Guest House for Young Widows by Azadeh Moaveni
What might make a woman – perhaps an educated woman from a stable family situation – travel to Syria to join the Islamic State? This is the foundational question of the brilliantly provocative and genuinely eye-opening Guest House for Young Widows. This book follows the stories of thirteen women and girls who travelled from abroad to join ISIS. These women’s stories are told not as exemplars of a type, but rather as the unique experiences of individuals whose circumstances differ and whose motivations are personal and particular; however, they find their ways to a common destination. We discover that these women are all seeking a form of belonging to alleviate a deep sense of disenfranchisement, and their attempts to locate that feeling and that community come at a huge cost. This book does not deal in dichotomies like right and wrong, victim and perpetrator, good and evil, but rather dwells in the uncomfortable inbetween spaces that produce the everyday lives of real people. It’s a humane project which generates understanding about those drawn to a conflict whose enormity and complexity deems it almost incomprehensible to those of us living an existence of relative safety.

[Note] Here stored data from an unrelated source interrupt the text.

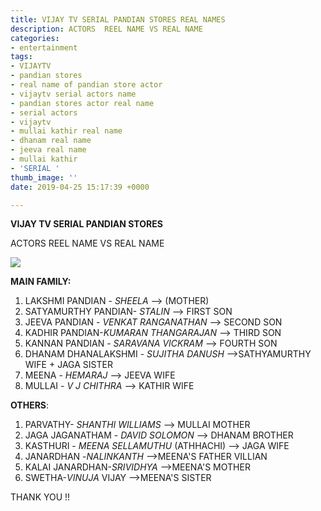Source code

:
 ```yaml
---
title: VIJAY TV SERIAL PANDIAN STORES REAL NAMES
description: ACTORS  REEL NAME VS REAL NAME
categories:
- entertainment
tags:
- VIJAYTV
- pandian stores
- real name of pandian store actor
- vijaytv serial actors name
- pandian stores actor real name
- serial actors
- vijaytv
- mullai kathir real name
- dhanam real name
- jeeva real name
- mullai kathir
- 'SERIAL '
thumb_image: ''
date: 2019-04-25 15:17:39 +0000

---
```

**VIJAY TV SERIAL PANDIAN STORES**

ACTORS  REEL NAME VS REAL NAME

![](https://res.cloudinary.com/bittu/image/upload/v1556205059/tarasblog/pandian.jpg)

**MAIN FAMILY:**

1. LAKSHMI PANDIAN - _SHEELA_ --> (MOTHER)
2. SATYAMURTHY PANDIAN- _STALIN_ --> FIRST SON
3. JEEVA PANDIAN - _VENKAT RANGANATHAN_ --> SECOND SON
4. KADHIR PANDIAN-_KUMARAN THANGARAJAN_ --> THIRD SON
5. KANNAN PANDIAN - _SARAVANA VICKRAM_ --> FOURTH SON
6. DHANAM DHANALAKSHMI - _SUJITHA DANUSH_ -->SATHYAMURTHY WIFE + JAGA SISTER
7. MEENA - _HEMARAJ_ --> JEEVA WIFE
8. MULLAI - _V J CHITHRA_ --> KATHIR WIFE

**OTHERS**:

1. PARVATHY- _SHANTHI WILLIAMS_ --> MULLAI MOTHER
2. JAGA JAGANATHAM - _DAVID SOLOMON_ --> DHANAM BROTHER
3. KASTHURI - _MEENA SELLAMUTHU_ (ATHHACHI) --> JAGA WIFE
4. JANARDHAN -_NALINKANTH_ -->MEENA'S FATHER VILLIAN
5. KALAI JANARDHAN-_SRIVIDHYA_ -->MEENA'S MOTHER
6. SWETHA-_VINUJA_ VIJAY -->MEENA'S SISTER

THANK YOU !!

Author Azadeh Moaveni has been writing about and reporting on life and politics in the Middle East for twenty years, and her expertise really shines in this book. Moaveni offers crucial historical context throughout the book, as well as a sense of what daily life is like amidst its instability. She also gives biting critiques of US and European foreign policy, the failure of dominant feminist discourse to engage adequately with the lives of Muslim women, the poor attempts by Western governments to ‘manage’ radicalisation, and the shocking prejudices of media reporting about Muslim communities, as well as exploring the nuances and varieties of Islamic faith. It is truly fascinating as well as being an incredibly well-written work of narrative nonfiction, and is a highlight of my 2019 reading year.